[Stored data entries]
BEGIN
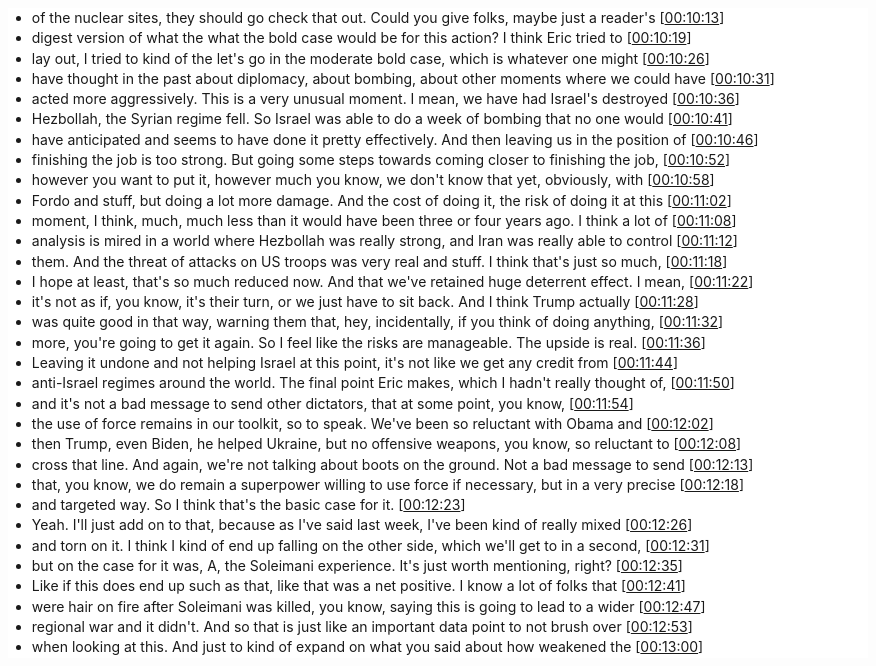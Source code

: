 *  of the nuclear sites, they should go check that out. Could you give folks, maybe just a reader's [[00:10:13](https://www.youtube.com/watch?v=4vAEerdhScw&t=613.84s)]
*  digest version of what the what the bold case would be for this action? I think Eric tried to [[00:10:19](https://www.youtube.com/watch?v=4vAEerdhScw&t=619.76s)]
*  lay out, I tried to kind of the let's go in the moderate bold case, which is whatever one might [[00:10:26](https://www.youtube.com/watch?v=4vAEerdhScw&t=626.72s)]
*  have thought in the past about diplomacy, about bombing, about other moments where we could have [[00:10:31](https://www.youtube.com/watch?v=4vAEerdhScw&t=631.68s)]
*  acted more aggressively. This is a very unusual moment. I mean, we have had Israel's destroyed [[00:10:36](https://www.youtube.com/watch?v=4vAEerdhScw&t=636.08s)]
*  Hezbollah, the Syrian regime fell. So Israel was able to do a week of bombing that no one would [[00:10:41](https://www.youtube.com/watch?v=4vAEerdhScw&t=641.68s)]
*  have anticipated and seems to have done it pretty effectively. And then leaving us in the position of [[00:10:46](https://www.youtube.com/watch?v=4vAEerdhScw&t=646.64s)]
*  finishing the job is too strong. But going some steps towards coming closer to finishing the job, [[00:10:52](https://www.youtube.com/watch?v=4vAEerdhScw&t=652.64s)]
*  however you want to put it, however much you know, we don't know that yet, obviously, with [[00:10:58](https://www.youtube.com/watch?v=4vAEerdhScw&t=658.3199999999999s)]
*  Fordo and stuff, but doing a lot more damage. And the cost of doing it, the risk of doing it at this [[00:11:02](https://www.youtube.com/watch?v=4vAEerdhScw&t=662.3199999999999s)]
*  moment, I think, much, much less than it would have been three or four years ago. I think a lot of [[00:11:08](https://www.youtube.com/watch?v=4vAEerdhScw&t=668.0s)]
*  analysis is mired in a world where Hezbollah was really strong, and Iran was really able to control [[00:11:12](https://www.youtube.com/watch?v=4vAEerdhScw&t=672.24s)]
*  them. And the threat of attacks on US troops was very real and stuff. I think that's just so much, [[00:11:18](https://www.youtube.com/watch?v=4vAEerdhScw&t=678.08s)]
*  I hope at least, that's so much reduced now. And that we've retained huge deterrent effect. I mean, [[00:11:22](https://www.youtube.com/watch?v=4vAEerdhScw&t=682.64s)]
*  it's not as if, you know, it's their turn, or we just have to sit back. And I think Trump actually [[00:11:28](https://www.youtube.com/watch?v=4vAEerdhScw&t=688.24s)]
*  was quite good in that way, warning them that, hey, incidentally, if you think of doing anything, [[00:11:32](https://www.youtube.com/watch?v=4vAEerdhScw&t=692.4s)]
*  more, you're going to get it again. So I feel like the risks are manageable. The upside is real. [[00:11:36](https://www.youtube.com/watch?v=4vAEerdhScw&t=696.8000000000001s)]
*  Leaving it undone and not helping Israel at this point, it's not like we get any credit from [[00:11:44](https://www.youtube.com/watch?v=4vAEerdhScw&t=704.72s)]
*  anti-Israel regimes around the world. The final point Eric makes, which I hadn't really thought of, [[00:11:50](https://www.youtube.com/watch?v=4vAEerdhScw&t=710.32s)]
*  and it's not a bad message to send other dictators, that at some point, you know, [[00:11:54](https://www.youtube.com/watch?v=4vAEerdhScw&t=714.88s)]
*  the use of force remains in our toolkit, so to speak. We've been so reluctant with Obama and [[00:12:02](https://www.youtube.com/watch?v=4vAEerdhScw&t=722.0799999999999s)]
*  then Trump, even Biden, he helped Ukraine, but no offensive weapons, you know, so reluctant to [[00:12:08](https://www.youtube.com/watch?v=4vAEerdhScw&t=728.0s)]
*  cross that line. And again, we're not talking about boots on the ground. Not a bad message to send [[00:12:13](https://www.youtube.com/watch?v=4vAEerdhScw&t=733.84s)]
*  that, you know, we do remain a superpower willing to use force if necessary, but in a very precise [[00:12:18](https://www.youtube.com/watch?v=4vAEerdhScw&t=738.0799999999999s)]
*  and targeted way. So I think that's the basic case for it. [[00:12:23](https://www.youtube.com/watch?v=4vAEerdhScw&t=743.52s)]
*  Yeah. I'll just add on to that, because as I've said last week, I've been kind of really mixed [[00:12:26](https://www.youtube.com/watch?v=4vAEerdhScw&t=746.48s)]
*  and torn on it. I think I kind of end up falling on the other side, which we'll get to in a second, [[00:12:31](https://www.youtube.com/watch?v=4vAEerdhScw&t=751.28s)]
*  but on the case for it was, A, the Soleimani experience. It's just worth mentioning, right? [[00:12:35](https://www.youtube.com/watch?v=4vAEerdhScw&t=755.4399999999999s)]
*  Like if this does end up such as that, like that was a net positive. I know a lot of folks that [[00:12:41](https://www.youtube.com/watch?v=4vAEerdhScw&t=761.4399999999999s)]
*  were hair on fire after Soleimani was killed, you know, saying this is going to lead to a wider [[00:12:47](https://www.youtube.com/watch?v=4vAEerdhScw&t=767.76s)]
*  regional war and it didn't. And so that is just like an important data point to not brush over [[00:12:53](https://www.youtube.com/watch?v=4vAEerdhScw&t=773.1999999999999s)]
*  when looking at this. And just to kind of expand on what you said about how weakened the [[00:13:00](https://www.youtube.com/watch?v=4vAEerdhScw&t=780.24s)]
END
→ TASK REQUIREMENTS
Lines in the data that include the word "doing" should all be copied.

→ REPLY TO THE EXERCISE
*  Fordo and stuff, but doing a lot more damage. And the cost of doing it, the risk of doing it at this [[00:11:02](https://www.youtube.com/watch?v=4vAEerdhScw&t=662.3199999999999s)]
*  was quite good in that way, warning them that, hey, incidentally, if you think of doing anything, [[00:11:32](https://www.youtube.com/watch?v=4vAEerdhScw&t=692.4s)]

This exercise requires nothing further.